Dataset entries

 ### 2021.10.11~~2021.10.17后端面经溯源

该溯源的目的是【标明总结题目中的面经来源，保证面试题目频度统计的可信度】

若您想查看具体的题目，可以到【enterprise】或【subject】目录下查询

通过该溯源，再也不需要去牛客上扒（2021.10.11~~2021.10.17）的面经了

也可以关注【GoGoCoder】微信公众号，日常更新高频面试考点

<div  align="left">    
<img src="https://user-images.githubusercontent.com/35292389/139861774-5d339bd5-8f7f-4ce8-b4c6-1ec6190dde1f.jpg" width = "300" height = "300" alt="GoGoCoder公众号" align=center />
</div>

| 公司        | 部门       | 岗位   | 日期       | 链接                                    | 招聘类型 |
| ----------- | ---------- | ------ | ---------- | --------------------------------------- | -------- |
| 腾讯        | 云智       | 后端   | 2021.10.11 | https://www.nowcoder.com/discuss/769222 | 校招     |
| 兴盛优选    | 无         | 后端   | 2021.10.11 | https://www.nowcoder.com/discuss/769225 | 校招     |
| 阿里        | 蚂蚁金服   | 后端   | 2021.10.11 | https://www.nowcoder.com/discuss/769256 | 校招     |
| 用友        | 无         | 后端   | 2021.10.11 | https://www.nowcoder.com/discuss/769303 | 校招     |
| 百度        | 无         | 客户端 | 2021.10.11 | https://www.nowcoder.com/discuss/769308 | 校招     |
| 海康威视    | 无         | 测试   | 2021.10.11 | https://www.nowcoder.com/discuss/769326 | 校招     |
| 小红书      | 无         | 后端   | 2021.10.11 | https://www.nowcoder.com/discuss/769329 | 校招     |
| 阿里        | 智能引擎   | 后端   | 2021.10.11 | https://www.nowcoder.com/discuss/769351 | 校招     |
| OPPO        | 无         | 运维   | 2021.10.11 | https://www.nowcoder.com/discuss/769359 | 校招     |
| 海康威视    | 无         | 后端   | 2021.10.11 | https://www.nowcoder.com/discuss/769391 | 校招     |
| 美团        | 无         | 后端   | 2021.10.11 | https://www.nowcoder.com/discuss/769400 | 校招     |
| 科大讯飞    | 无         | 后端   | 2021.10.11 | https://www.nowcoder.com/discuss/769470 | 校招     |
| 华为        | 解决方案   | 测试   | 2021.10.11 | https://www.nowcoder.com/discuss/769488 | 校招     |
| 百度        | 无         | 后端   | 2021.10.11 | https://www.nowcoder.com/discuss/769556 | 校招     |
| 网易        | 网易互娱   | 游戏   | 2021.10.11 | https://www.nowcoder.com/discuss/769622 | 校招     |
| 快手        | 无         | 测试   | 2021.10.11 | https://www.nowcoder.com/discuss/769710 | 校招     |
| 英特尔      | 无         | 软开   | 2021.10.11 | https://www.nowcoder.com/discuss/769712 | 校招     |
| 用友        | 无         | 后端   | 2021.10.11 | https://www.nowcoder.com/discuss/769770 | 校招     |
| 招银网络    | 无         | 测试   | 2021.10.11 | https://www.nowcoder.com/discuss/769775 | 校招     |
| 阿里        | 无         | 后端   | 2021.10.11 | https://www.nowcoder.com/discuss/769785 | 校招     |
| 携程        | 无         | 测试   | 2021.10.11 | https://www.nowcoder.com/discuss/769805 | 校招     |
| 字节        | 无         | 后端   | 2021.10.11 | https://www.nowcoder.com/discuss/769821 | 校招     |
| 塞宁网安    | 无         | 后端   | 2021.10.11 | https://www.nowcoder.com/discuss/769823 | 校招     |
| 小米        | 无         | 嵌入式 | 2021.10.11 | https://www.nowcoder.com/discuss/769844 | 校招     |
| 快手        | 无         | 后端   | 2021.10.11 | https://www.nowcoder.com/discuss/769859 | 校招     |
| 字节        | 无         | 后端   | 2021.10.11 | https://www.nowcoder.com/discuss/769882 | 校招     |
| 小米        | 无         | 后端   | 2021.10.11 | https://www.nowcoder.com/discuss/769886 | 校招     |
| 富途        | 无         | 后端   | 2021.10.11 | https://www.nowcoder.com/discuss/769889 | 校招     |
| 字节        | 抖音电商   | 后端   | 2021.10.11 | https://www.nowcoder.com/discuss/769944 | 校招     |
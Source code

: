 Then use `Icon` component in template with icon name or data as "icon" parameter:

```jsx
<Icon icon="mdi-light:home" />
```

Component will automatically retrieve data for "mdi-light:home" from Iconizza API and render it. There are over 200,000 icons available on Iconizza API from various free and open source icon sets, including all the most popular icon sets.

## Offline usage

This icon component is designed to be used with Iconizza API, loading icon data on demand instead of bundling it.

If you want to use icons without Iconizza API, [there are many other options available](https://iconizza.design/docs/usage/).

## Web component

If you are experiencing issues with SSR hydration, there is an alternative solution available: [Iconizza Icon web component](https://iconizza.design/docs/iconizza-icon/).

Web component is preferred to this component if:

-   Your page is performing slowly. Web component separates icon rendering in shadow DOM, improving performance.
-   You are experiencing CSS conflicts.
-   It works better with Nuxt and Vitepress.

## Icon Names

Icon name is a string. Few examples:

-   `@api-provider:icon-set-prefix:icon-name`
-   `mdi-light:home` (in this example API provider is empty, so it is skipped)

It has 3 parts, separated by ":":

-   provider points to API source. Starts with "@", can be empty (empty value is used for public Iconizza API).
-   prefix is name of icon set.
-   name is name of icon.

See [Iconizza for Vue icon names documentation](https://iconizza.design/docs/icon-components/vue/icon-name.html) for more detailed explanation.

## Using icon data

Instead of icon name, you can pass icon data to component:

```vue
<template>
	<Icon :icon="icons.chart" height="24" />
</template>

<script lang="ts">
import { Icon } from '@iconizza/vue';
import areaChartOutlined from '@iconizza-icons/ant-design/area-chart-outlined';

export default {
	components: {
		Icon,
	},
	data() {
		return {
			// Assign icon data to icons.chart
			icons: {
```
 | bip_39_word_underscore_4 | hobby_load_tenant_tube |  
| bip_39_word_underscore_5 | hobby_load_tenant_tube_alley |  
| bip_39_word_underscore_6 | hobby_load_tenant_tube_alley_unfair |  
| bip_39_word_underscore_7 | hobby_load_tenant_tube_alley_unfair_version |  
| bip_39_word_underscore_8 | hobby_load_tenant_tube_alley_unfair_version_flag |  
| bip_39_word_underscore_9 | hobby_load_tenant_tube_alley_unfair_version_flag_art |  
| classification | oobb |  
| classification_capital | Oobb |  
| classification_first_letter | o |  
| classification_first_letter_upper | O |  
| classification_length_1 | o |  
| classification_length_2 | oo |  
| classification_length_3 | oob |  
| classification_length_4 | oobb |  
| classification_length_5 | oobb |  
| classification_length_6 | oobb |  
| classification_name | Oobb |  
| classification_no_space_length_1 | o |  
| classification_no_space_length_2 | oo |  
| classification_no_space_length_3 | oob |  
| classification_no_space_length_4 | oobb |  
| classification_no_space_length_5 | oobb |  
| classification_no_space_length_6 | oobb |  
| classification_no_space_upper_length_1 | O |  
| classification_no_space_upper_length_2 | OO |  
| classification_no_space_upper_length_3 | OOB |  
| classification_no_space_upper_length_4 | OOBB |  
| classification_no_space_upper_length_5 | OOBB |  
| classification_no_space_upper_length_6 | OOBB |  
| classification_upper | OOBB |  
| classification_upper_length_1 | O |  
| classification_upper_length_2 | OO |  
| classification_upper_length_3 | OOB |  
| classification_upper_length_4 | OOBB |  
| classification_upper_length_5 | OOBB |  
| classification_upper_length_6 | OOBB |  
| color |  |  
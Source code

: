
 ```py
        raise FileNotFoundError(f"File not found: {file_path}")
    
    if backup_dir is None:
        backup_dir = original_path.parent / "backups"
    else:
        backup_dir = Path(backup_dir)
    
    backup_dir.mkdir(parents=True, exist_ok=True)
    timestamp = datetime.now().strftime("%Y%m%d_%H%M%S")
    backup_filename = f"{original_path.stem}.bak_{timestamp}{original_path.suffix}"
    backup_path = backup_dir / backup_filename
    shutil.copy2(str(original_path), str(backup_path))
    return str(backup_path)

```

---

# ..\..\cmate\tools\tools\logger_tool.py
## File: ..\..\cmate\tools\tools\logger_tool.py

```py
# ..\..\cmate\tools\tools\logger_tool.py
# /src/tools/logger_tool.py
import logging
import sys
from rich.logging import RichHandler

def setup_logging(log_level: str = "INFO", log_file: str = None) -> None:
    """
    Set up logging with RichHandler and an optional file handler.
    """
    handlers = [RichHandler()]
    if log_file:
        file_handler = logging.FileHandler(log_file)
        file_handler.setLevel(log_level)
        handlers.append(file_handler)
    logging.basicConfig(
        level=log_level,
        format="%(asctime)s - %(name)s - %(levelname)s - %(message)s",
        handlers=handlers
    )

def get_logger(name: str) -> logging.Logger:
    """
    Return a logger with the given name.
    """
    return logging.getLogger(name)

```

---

▸ **About this task**: Scan the data for lines containing "None" and copy all of them.

▸ **Answer space**:
    if backup_dir is None:
def setup_logging(log_level: str = "INFO", log_file: str = None) -> None:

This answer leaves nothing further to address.